(Provided material)

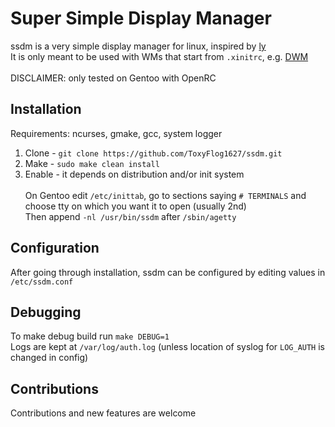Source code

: # Super Simple Display Manager

ssdm is a very simple display manager for linux, inspired by [ly](https://github.com/fairyglade/ly) \
It is only meant to be used with WMs that start from `.xinitrc`, e.g. [DWM](https://dwm.suckless.org/) \
 \
DISCLAIMER: only tested on Gentoo with OpenRC

## Installation

Requirements: ncurses, gmake, gcc, system logger

1. Clone - `git clone https://github.com/ToxyFlog1627/ssdm.git`
2. Make - `sudo make clean install`
3. Enable - it depends on distribution and/or init system \
\
On Gentoo edit `/etc/inittab`, go to sections saying `# TERMINALS` and choose tty on which you want it to open (usually 2nd) \
Then append `-nl /usr/bin/ssdm` after `/sbin/agetty`

## Configuration

After going through installation, ssdm can be configured by editing values in `/etc/ssdm.conf`

## Debugging

To make debug build run `make DEBUG=1` \
Logs are kept at `/var/log/auth.log` (unless location of syslog for `LOG_AUTH` is changed in config)

## Contributions

Contributions and new features are welcome
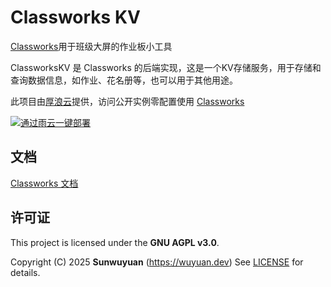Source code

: # Classworks KV
[Classworks](https://cs.houlangs.com)用于班级大屏的作业板小工具


ClassworksKV 是 Classworks 的后端实现，这是一个KV存储服务，用于存储和查询数据信息，如作业、花名册等，也可以用于其他用途。


此项目由[厚浪云](https://houlangs.com)提供，访问公开实例零配置使用 [Classworks](https://cs.houlangs.com)

[![通过雨云一键部署](https://rainyun-apps.cn-nb1.rains3.com/materials/deploy-on-rainyun-cn.svg)](https://app.rainyun.com/apps/rca/store/6229/wuyuan_)

## 文档

[Classworks 文档](https://docs.wuyuan.dev)

## 许可证

This project is licensed under the **GNU AGPL v3.0**.

Copyright (C) 2025 **Sunwuyuan** (<https://wuyuan.dev>)
See [LICENSE](./LICENSE) for details.

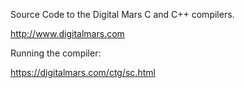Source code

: Source Code to the Digital Mars C and C++ compilers.

http://www.digitalmars.com

Running the compiler:

https://digitalmars.com/ctg/sc.html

(End Provided material)

* Problem requirements: Each line that contains the string "github" counts once; report how many such lines the entries have, giving only the number.

* Problem solution: 2